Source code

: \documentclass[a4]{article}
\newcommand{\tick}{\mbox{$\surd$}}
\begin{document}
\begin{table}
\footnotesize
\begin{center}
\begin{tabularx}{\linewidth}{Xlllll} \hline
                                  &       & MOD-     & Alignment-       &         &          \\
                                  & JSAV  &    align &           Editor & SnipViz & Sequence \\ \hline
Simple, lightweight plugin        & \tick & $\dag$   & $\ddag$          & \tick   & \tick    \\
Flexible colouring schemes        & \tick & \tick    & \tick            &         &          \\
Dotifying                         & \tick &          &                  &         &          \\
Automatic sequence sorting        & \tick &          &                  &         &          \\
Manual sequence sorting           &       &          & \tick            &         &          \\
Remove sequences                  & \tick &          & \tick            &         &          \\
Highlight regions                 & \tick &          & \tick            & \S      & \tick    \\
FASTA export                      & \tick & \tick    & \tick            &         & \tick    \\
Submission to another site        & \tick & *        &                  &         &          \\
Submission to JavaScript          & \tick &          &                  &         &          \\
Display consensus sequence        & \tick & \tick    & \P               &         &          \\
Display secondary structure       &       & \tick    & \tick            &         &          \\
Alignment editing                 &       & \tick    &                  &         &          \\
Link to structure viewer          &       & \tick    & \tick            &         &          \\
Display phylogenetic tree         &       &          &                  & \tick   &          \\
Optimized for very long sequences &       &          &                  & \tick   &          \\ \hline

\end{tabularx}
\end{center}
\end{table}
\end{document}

☆ ☆ ☆ ☆ ☆

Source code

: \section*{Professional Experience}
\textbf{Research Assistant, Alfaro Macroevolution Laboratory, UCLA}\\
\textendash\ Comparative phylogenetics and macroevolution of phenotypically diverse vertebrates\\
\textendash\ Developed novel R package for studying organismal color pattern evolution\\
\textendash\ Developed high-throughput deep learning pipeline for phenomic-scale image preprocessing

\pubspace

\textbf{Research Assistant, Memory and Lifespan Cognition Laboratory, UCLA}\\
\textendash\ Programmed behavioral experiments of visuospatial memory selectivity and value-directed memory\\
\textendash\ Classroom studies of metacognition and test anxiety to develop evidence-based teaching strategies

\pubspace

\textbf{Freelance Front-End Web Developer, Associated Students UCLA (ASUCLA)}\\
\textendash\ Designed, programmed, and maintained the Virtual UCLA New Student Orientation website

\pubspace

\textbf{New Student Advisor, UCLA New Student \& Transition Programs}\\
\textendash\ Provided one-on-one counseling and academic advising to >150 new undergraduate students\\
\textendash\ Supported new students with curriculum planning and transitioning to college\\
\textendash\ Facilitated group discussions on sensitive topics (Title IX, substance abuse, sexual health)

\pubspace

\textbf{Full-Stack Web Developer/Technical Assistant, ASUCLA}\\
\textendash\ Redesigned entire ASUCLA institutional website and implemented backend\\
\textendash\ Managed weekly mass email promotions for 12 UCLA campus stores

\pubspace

☆ ☆ ☆ ☆ ☆

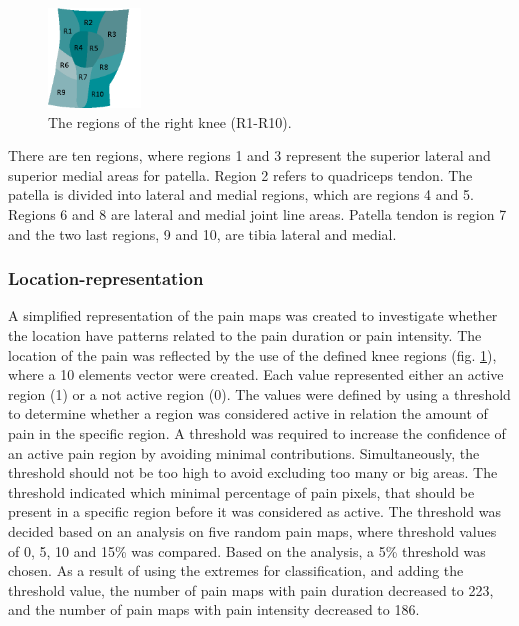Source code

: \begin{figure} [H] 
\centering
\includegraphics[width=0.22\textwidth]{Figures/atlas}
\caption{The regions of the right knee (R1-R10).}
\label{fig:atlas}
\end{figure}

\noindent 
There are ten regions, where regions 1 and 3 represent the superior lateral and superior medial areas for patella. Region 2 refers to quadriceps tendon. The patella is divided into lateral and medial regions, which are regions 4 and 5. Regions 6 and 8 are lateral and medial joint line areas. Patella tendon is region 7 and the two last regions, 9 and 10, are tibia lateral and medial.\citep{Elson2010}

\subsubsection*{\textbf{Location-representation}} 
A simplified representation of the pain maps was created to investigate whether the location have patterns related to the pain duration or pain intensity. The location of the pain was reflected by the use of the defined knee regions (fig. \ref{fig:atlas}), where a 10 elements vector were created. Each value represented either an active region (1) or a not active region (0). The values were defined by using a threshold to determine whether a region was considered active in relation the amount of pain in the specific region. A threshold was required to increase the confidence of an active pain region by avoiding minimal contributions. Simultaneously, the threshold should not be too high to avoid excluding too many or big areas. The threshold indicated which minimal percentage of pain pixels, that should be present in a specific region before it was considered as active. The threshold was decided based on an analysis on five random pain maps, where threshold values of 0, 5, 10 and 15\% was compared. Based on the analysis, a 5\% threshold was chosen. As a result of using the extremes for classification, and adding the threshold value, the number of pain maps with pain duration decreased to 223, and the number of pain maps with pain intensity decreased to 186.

☆ ☆ ☆ ☆ ☆

### Exercise description
Look through the data above for the string "website" and copy every line where it appears.

### Solved exercise
\textendash\ Designed, programmed, and maintained the Virtual UCLA New Student Orientation website
\textendash\ Redesigned entire ASUCLA institutional website and implemented backend\\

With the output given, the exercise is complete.